2018-08-21 05:27 AM
I am trying to use FLASH to emulate EEPROM on stm32F767 based on AN3969. My FLASH is organised as a single bank, so executing from FLASH I would expect execution to stall while writing / erasing. The longest stall is when erasing a sector, which might take 0.5 s for a 32k sector at PSIZE=32 according to the data sheet.
However, with APB1 clocking at 36 MHz, I need to service the WWDG at least every 58 ms, so a stall of 0.5 s causes a WWDG reset, which is what I see.
I have tried placing the relevant routines in ITCM RAM but I still get the WWDG reset. I have disabled all interrupts, so my FLASH_WaitForLastOperation() polls the SysTick interrupt to increment its timeout counter. And similarly I tried to feed the WWDG in the event of a pending WWDG interrupt.

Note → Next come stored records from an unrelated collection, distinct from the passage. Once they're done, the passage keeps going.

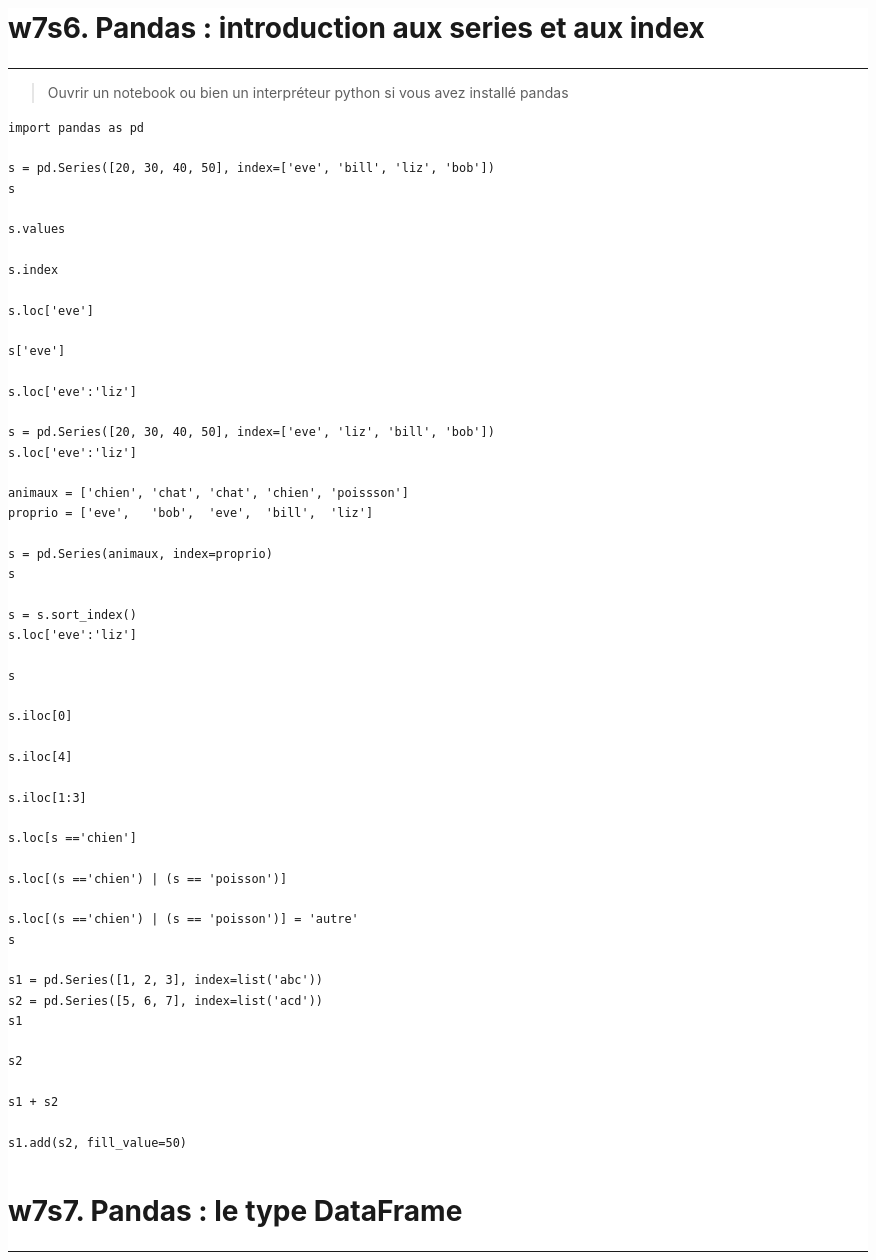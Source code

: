 # w7s6. Pandas : introduction aux series et aux index
-------------

> Ouvrir un notebook
> ou bien un interpréteur python si vous avez installé pandas

	import pandas as pd

	s = pd.Series([20, 30, 40, 50], index=['eve', 'bill', 'liz', 'bob'])
	s

	s.values

	s.index

	s.loc['eve']

	s['eve']

	s.loc['eve':'liz']

	s = pd.Series([20, 30, 40, 50], index=['eve', 'liz', 'bill', 'bob'])
	s.loc['eve':'liz']

	animaux = ['chien', 'chat', 'chat', 'chien', 'poissson']
	proprio = ['eve',   'bob',  'eve',  'bill',  'liz']

	s = pd.Series(animaux, index=proprio)
	s

	s = s.sort_index()
	s.loc['eve':'liz']

	s

	s.iloc[0]

	s.iloc[4]

	s.iloc[1:3]

	s.loc[s =='chien']

	s.loc[(s =='chien') | (s == 'poisson')]

	s.loc[(s =='chien') | (s == 'poisson')] = 'autre'
	s

	s1 = pd.Series([1, 2, 3], index=list('abc'))
	s2 = pd.Series([5, 6, 7], index=list('acd'))
	s1

	s2

	s1 + s2

	s1.add(s2, fill_value=50)


# w7s7. Pandas : le type DataFrame
-------------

Does anyone know of any "gotchas" as to why I am still getting a stall, even though I'm executing from ITCM RAM?
My current work-around is to slow APB1 so much that the WWDG only needs servicing roughly once a second, and to do that I needed to slow AHB a long way as well. I don't like doing this but it seems to work (even if I leave my FLASH-writing code in FLASH).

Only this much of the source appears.